« Sen2cor v2.10 cloud masks are now as good as MAJA’s, if not better ». Let’s check !

Colleagues from ESA are reportedly claiming that the cloud masks from the new version v2.10 of Sen2cor are « as good as those of MAJA, if not better ». Well, let’s check. MAJA is the Level2A processor we designed within CESBIO and CNES, to process time series of images such as those of Sentinel-2, LANDSAT, VENµS, TRISHNA, LSTM… It is developed by CS GROUP. Sen2Cor is the corresponding tool funded by ESA, and developed by Telespazio and DLR.  

 

As far as I know, the main improvement of Sen2cor v10 cloud masks is the use of a new method, already implemented within MAJA in 2008 for VENµS, and more recently within FMask. This method uses the differences in observation direction between some of the bands of Sentinel-2. The ortho-rectification process uses the digital elevation model and the viewing direction to determine the location of each pixel. As a cloud is above the earth surface, the apparent location of a high cloud after ortho-rectification will be different according to the band observation direction.   But the difference in angle between the spectral bands is very small. The base height ratio on Sentinel-2 is about 0.02. This means that the positions of cloud at an altitude of 100 m will differ by only 2 m, or 0.1 pixel at 20m resolution, which is very hard to measure. I don’t know what threshold is used by Sen2cor, but more or less, the detectivity will be limited to clouds which are at least 500 m above the land surface.   As a result, the new v2.10 version of Sen2cor might not have improved much on low layers of clouds.

 

Let’s check on it ! Jerome Colin quickly searched for some examples … and Bingo !  

Example 1

On the images displayed below, we use the same process to outline the detections in the newest versions Sen2cor (left) and MAJA (right), on the same images. The detected clouds are circled in green, the shadows in yellow, water in blue and snow in pink. By clicking on the images, you can see them at a better resolution.

Sen2cor v2.10MAJA v4
Tile 22KGA India2022-03-30

This image is an easy case, with sharp cumulus clouds. It shows the real improvement brought by sen2cor v2.10. The clouds are well detected and false detection due to bright pixels, which were quite frequent with the previous versions have almost disappeared.

 

I think I still spotted several unjustified green spots, along with missed cloud edges or small clouds in the zoom provided to the right, but it’s still better than before.

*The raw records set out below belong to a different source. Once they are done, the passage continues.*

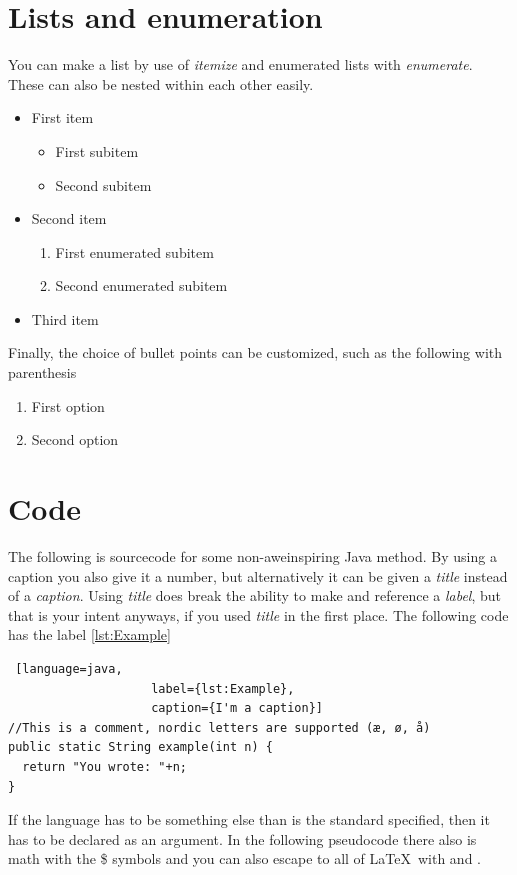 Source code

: \documentclass[a4, english]{article}
\begin{document}
\section{Lists and enumeration}
You can make a list by use of \emph{itemize} and enumerated lists with
\emph{enumerate}. These can also be nested within each other easily.
\begin{itemize}
\item First item
  \begin{itemize}
  \item First subitem
  \item Second subitem
  \end{itemize}
\item Second item
  \begin{enumerate}
  \item First enumerated subitem
  \item Second enumerated subitem
  \end{enumerate}
\item Third item
\end{itemize}
Finally, the choice of bullet points can be customized, such as the following
with parenthesis
\begin{enumerate}[label=(\alph*)]
\item First option
\item Second option
\end{enumerate}

\section{Code}
The following is sourcecode for some non-aweinspiring Java method. By using a
caption you also give it a number, but alternatively it can be given a
\emph{title} instead of a \emph{caption}. Using \emph{title} does break the
ability to make and reference a \emph{label}, but that is your intent anyways,
if you used \emph{title} in the first place. The following code has the label
\ref{lst:Example}

\begin{lstlisting} [language=java,
                    label={lst:Example},
                    caption={I'm a caption}]
//This is a comment, nordic letters are supported (æ, ø, å)
public static String example(int n) {
  return "You wrote: "+n;
}
\end{lstlisting}

If the language has to be something else than is the standard specified, then it
has to be declared as an argument. In the following pseudocode there also is
math with the \$ symbols and you can also escape to all of \LaTeX\ with
 and .
\end{document}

However, you might have noticed that the limits of clouds are thicker on Sen2cor, because of the absence of dilation, while the contours of MAJA are much simpler.  

 

Here is the same comparison, using juxtaposed images and a slider. MAJA is on the right, Sen2Cor is on the left.  

Example 2

Sen2cor v2.10MAJA v4
Tile 31UFU Netherlands2022-03-30

This image contains high clouds in the North, and low clouds in the South and West along the shore. You can see that the extent of high clouds is greater on Sen2cor, and lower for MAJA. We think that the pixels flagged by sen2cor and not by MAJA correspond to clouds thin enough to be accurately corrected by the atmospheric correction, and for this reason they do not need to be masked. However, it is easy to change the high cloud threshold within MAJA to change this classification. Regarding the low clouds along the shore, the detection by Sen2cor misses a large amount of clouds, which are perfectly detected by MAJA.  

Good observer may also have noted that in the North East of the image, the cirrus clouds have mostly disappeared from MAJA image. This is due to our implementation of the DLR algorithm to correct for cirrus clouds. However, as the result is not always perfect, we keep the pixels flagged as clouds.

 

Here is again a juxtaposition of both images, with the slider to swap between them.  

Example 3

Sen2cor v2.10MAJA v4
Tile 30TYN France/Spain2022-01-30

On this last example, the low clouds in the North of the images are almost not detected in Sen2cor, while MAJA detects them perfectly again. The snow is also better detected in MAJA, but that’s another subject.   So « almost as good » ? Not really, but still improved, which is a good news for the users of ESA’s level2A products. However, users who need a high quality of results can also use the results of MAJA, using one of the three options below :

MAJA has its own limitations, that occur in places where the presence of clouds is almost constant, such as Guyana and Gabon. MAJA is a multi-temporal method that needs to see the earth surface from time to time, which is very difficult in these countries.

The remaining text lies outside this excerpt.